Sunday, 16 April 2017

Whimbrels, Whitethroat and a few Moths

Monday 10th April and a walk along the coast path between Thurlestone and Hope Cove with a look at South Huish Marsh along the way was very pleasent in the sunshine and not too busy with Easter holiday makers. A good selection of birds have been reported recently from South Huish Marsh - cattle egret, glaucous gull, Iceland gull, garganey, house martin - but I saw none of them! Annoyingly both the gulls and garganey were reported that afternoon but that is birdwatching for you.

I did see a good selection of birds on the marsh though - 2 shelduck, a male shoveler, 2 mute swan, teal, mallard, Canada geese, 2 swallow, 3 male and 2 female wheatear, a 1st summer Mediterranean gull, an adult summer black headed gull, a flyover raven, 2 buzzard and herring and great black backed gulls.

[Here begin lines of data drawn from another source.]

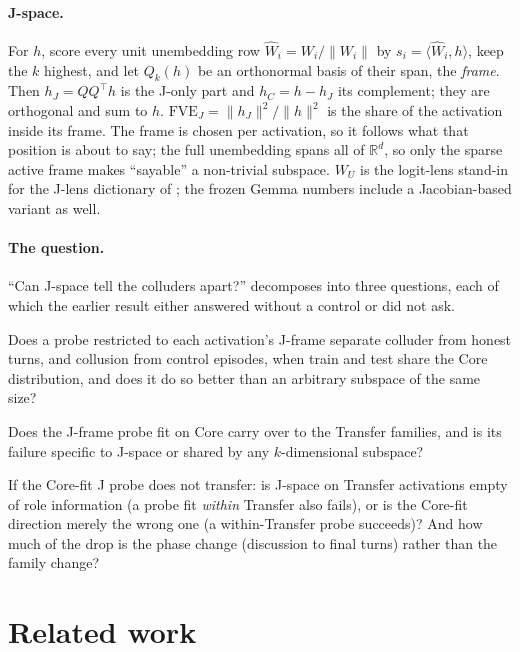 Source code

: \documentclass[11pt,a4paper]{article}
\newcommand{\WU}{W_U}
\newcommand{\hJ}{h_J}
\newcommand{\hC}{h_C}
\begin{document}
\paragraph{J-space.} For $h$, score every unit unembedding row $\hat{W}_i = W_i/\|W_i\|$ by $s_i=\langle\hat W_i,h\rangle$, keep the $k$ highest, and let $Q_k(h)$ be an orthonormal basis of their span, the \emph{frame}. Then $\hJ = Q Q^{\top}h$ is the J-only part and $\hC=h-\hJ$ its complement; they are orthogonal and sum to $h$. $\mathrm{FVE}_J=\|\hJ\|^2/\|h\|^2$ is the share of the activation inside its frame. The frame is chosen per activation, so it follows what that position is about to say; the full unembedding spans all of $\mathbb{R}^d$, so only the sparse active frame makes ``sayable'' a non-trivial subspace. $\WU$ is the logit-lens stand-in for the J-lens dictionary of \citet{gurnee2026verbalizable}; the frozen Gemma numbers include a Jacobian-based variant as well.

\paragraph{The question.} ``Can J-space tell the colluders apart?'' decomposes into three questions, each of which the earlier result either answered without a control or did not ask.

\begin{description}[style=nextline,leftmargin=1.2em,font=\normalfont\bfseries]
\item[Q1, in distribution.] Does a probe restricted to each activation's J-frame separate colluder from honest turns, and collusion from control episodes, when train and test share the Core distribution, and does it do so better than an arbitrary subspace of the same size?
\item[Q2, transfer.] Does the J-frame probe fit on Core carry over to the Transfer families, and is its failure specific to J-space or shared by any $k$-dimensional subspace?
\item[Q3, what fails.] If the Core-fit J probe does not transfer: is J-space on Transfer activations empty of role information (a probe fit \emph{within} Transfer also fails), or is the Core-fit direction merely the wrong one (a within-Transfer probe succeeds)? And how much of the drop is the phase change (discussion to final turns) rather than the family change?
\end{description}

\section{Related work}
\label{sec:related}
\end{document}
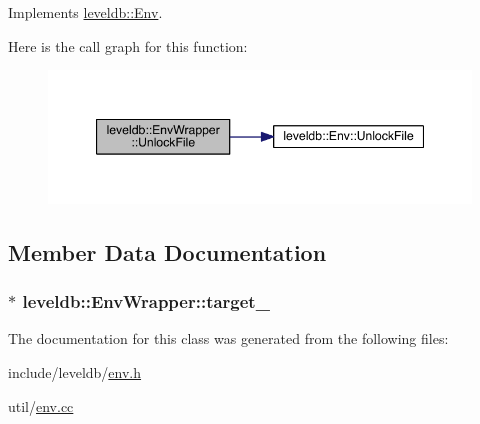 Implements \hyperlink{classleveldb_1_1_env_a194a2ee3c21bc0b204ad0e5bc3b81d4b}{leveldb\+::\+Env}.



Here is the call graph for this function\+:\nopagebreak
\begin{figure}[H]
\begin{center}
\leavevmode
\includegraphics[width=347pt]{classleveldb_1_1_env_wrapper_ab1779dda39167eaa38e660bcc69988c4_cgraph}
\end{center}
\end{figure}




\subsection{Member Data Documentation}
\hypertarget{classleveldb_1_1_env_wrapper_aa5f60f55ace84b8c311ba543025dbcdc}{}
\subsubsection[{target\+\_\+}]{$\ast$ leveldb\+::\+Env\+Wrapper\+::target\+\_\+\hspace{0.3cm}{\ttfamily [private]}}\label{classleveldb_1_1_env_wrapper_aa5f60f55ace84b8c311ba543025dbcdc}


The documentation for this class was generated from the following files\+:\begin{DoxyCompactItemize}
\item 
include/leveldb/\hyperlink{env_8h}{env.\+h}\item 
util/\hyperlink{env_8cc}{env.\+cc}\end{DoxyCompactItemize}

The toilet block at Thurlestone golf course had a few moths inside which were nice to see - 3 water carpet, an early thorn, a dotted border and 2 v pug.

 Water Carpet

Dotted Border

Thursday 13th April and it was off to Wembury for a walk on a mostly sunny morning. As I got off the bus a whimbrel flew over heading inland giving its lovely call, a good start to the walk. Again it wasn't too busy but it was high tide and disturbance by dog walkers on the beach at Wembury Point meant the 6 whimbrel I found trying to roost on the rocks were constantly on the move until the tide receeded and they could settle down further out on the reef. The roosting oystercatchers sat tight, I guess they are more used to humans, but 2 dunlin disturbed from the beach flew off east, never to be seen again. It was interesting to read an article in Devon Birds which had arrived in the post the previous day concerning the waders at Wembury over the years and the decrease in numbers reported and the increase in disturbance, something I have noticed too in the years that I have been birding at Wembury.

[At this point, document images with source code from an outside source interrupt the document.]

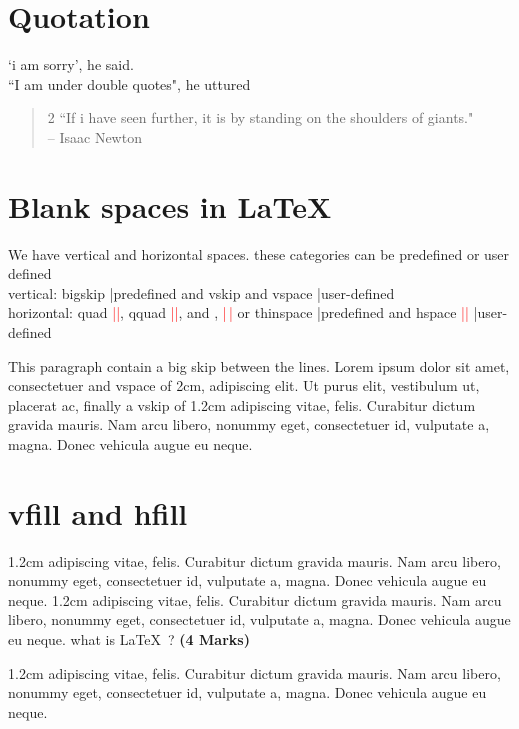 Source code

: \documentclass{book}
\begin{document}
	\section{Quotation}
	`i am sorry', he said.\\
	``I am under double	quotes", he uttured\\
	\lipsum[1][1-11]	
	\begin{quote}
		\begin{spacing}{2}
		``If i have seen further, it is by standing on the shoulders of giants."\\
		\raggedleft
		-- Isaac Newton
		\end{spacing}
	\end{quote}
	\lipsum[1][1-5]
	
	\section{Blank spaces in \LaTeX\ }
	
	We have vertical and horizontal spaces.	
	these categories can be predefined or user defined\\
	vertical: bigskip |predefined and vskip and vspace |user-defined\\
	horizontal: quad \textcolor{red}{|\quad|}, qquad \textcolor{red}{|\qquad|}, and , \textcolor{red}{|\,|} or thinspace |predefined and hspace \textcolor{red}{|\hspace{2cm}|} |user-defined
	
	\par
	This paragraph contain a \bigskip big skip between the lines. Lorem ipsum dolor sit amet, consectetuer and vspace of 2cm, \vspace{2cm} adipiscing elit. Ut purus elit, vestibulum ut, placerat ac, finally a vskip of 1.2cm \vskip 1.2cm adipiscing vitae, felis. Curabitur dictum gravida mauris. Nam arcu libero, nonummy eget, consectetuer id, vulputate a, magna. Donec vehicula augue eu neque.
			
	\section{vfill and hfill}
	\par 
	1.2cm adipiscing vitae, felis. Curabitur dictum gravida mauris. Nam arcu libero, nonummy eget, consectetuer id, vulputate a, magna. Donec vehicula augue eu neque.
	\vfill
	1.2cm adipiscing vitae, felis. Curabitur dictum gravida mauris. Nam arcu libero, nonummy eget, consectetuer id, vulputate a, magna. Donec vehicula augue eu \hfill neque.
	\vfill
	what is \LaTeX\ ? \hfill \textbf{(4 Marks)}
	\vfill
	\par 
	1.2cm adipiscing vitae, felis. Curabitur dictum gravida mauris. Nam arcu libero, nonummy eget, consectetuer id, vulputate a, magna. Donec vehicula augue eu neque.
\end{document}
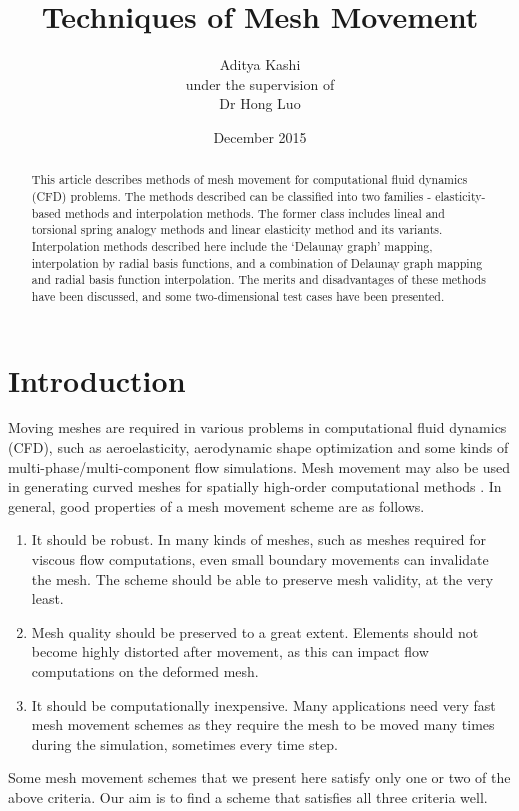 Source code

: \documentclass[letterpaper,11pt]{article}
\title{Techniques of Mesh Movement}
\author{Aditya Kashi \\ {\small under the supervision of} \\ Dr Hong Luo}
\date{December 2015}
\begin{document}
\maketitle

\begin{abstract}
This article describes methods of mesh movement for computational fluid dynamics (CFD) problems. The methods described can be classified into two families - elasticity-based methods and interpolation methods. The former class includes lineal and torsional spring analogy methods and linear elasticity method and its variants. Interpolation methods described here include the `Delaunay graph' mapping, interpolation by radial basis functions, and a combination of Delaunay graph mapping and radial basis function interpolation. The merits and disadvantages of these methods have been discussed, and some two-dimensional test cases have been presented.
\end{abstract}
\tableofcontents

\section{Introduction}

Moving meshes are required in various problems in computational fluid dynamics (CFD), such as aeroelasticity, aerodynamic shape optimization \cite{appl:opt} and some kinds of multi-phase/multi-component flow simulations. Mesh movement may also be used in generating curved meshes for spatially high-order computational methods \cite{curve:persson}. In general, good properties of a mesh movement scheme are as follows.
\begin{enumerate}
\item It should be robust. In many kinds of meshes, such as meshes required for viscous flow computations, even small boundary movements can invalidate the mesh. The scheme should be able to preserve mesh validity, at the very least.
\item Mesh quality should be preserved to a great extent. Elements should not become highly distorted after movement, as this can impact flow computations on the deformed mesh.
\item It should be computationally inexpensive. Many applications need very fast mesh movement schemes as they require the mesh to be moved many times during the simulation, sometimes every time step.
\end{enumerate}
Some mesh movement schemes that we present here satisfy only one or two of the above criteria. Our aim is to find a scheme that satisfies all three criteria well.
\end{document}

Cirl buntings were much more showy again on this visit with 3 males and a female seen and a male heard. No sign of the Dartford warbler in the new place but I did see a male whitethroat songflighting in the area and from experience the Wembury Dartford warblers do not tolerate whitethroats in their spot.

Chiffchaffs were seen and heard, 6 shelduck were together on the cliff tops at The Point, 9 male and a female mallard were along the beach, 2 swallows flew over, blackcaps were heard singing and a male white wagtail was singing and feeding on the rocks but otherwise it was fairly quiet.




White Wagtail

A lone speckled wood was seen along with a red admiral feeding on the sloe blossoms.

Red Admiral

Scorpion Fly

Heading home and I stopped off at Laira Bridge for a look at what has been done at Billacombe Railway "nature" reserve, owned by Plymouth City Council. As suspected the cycle path has been extended from the old railway bridge and through the nature reserve with a total loss of the habitat that was once there - so no more bee orchids, pyramidal orchids, southern marsh orchids, common lizard, slow worms, common blue or burnet companions, very sad. The path is not yet complete with the final stretch yet to be built but I guess that is the end of Billacombe Railway nature reserve - RIP.

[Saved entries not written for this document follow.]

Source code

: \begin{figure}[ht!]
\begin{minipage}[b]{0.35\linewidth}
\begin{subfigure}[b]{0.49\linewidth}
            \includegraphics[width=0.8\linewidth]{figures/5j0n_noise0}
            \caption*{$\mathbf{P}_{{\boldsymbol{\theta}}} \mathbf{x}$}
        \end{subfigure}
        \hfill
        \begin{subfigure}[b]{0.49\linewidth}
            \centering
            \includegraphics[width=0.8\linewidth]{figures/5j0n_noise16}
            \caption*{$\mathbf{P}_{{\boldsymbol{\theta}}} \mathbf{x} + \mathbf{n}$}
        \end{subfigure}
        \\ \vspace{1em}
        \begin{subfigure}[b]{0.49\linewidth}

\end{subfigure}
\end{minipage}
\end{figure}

Billacombe Railway "Nature" Reserve

I walked over to nearby Blagdons Meadow nature reserve where everything was fortunately as normal and I found some early purple orchids and cuckoo flowers in bloom along with a speckled wood butterfly. Out on the mudflats at low tide were a Canada goose, 6 little egret, shelducks and gulls. A brimstone moth was found on the wall by the lights in the nearby underpass and a chiffchaff flitted about in the hedgerow but remained silent.

 Early Purple Orchid

Brimstone Moth

A quick walk again at Wembury on Saturday 15th April and on the high tide there were now  12 whimbrel trying to roost on the rocks at The Point and constantly being disturbed by walkers along the beach. Swallows were flitting about overhead with no more than 3 seen together at any one time and 1 seen flying in off the sea, 2 shelduck were flying around and then resting on the rocks, a grey heron flew over, 3 Sandwich tern flew west towards Plymouth Sound and 4 little egrets were roosting at The Point. Most frustrating though was what I think was a lesser whitethroat briefly singing in the sewage farm hedge, a brief whitethroat like warble followed by a distinctive cirl bunting like rattle. I could just make out the bird in the undergrowth before a jogger ran by and it disappeared into deeper cover but then I noticed a male cirl bunting sat in the top of the hedgerow - was it only a whitethroat quietly singing with the cirl bunting providing the second part of the duet? I don't think it was but I will never know for sure.


I also finally found a bloody nose beetle larva in the area where I saw the adult beetles last year constantly bonking - I haven't found any adults here so far this year and one larva seems a poor show for the continuous amorous activities that I witnessed last year.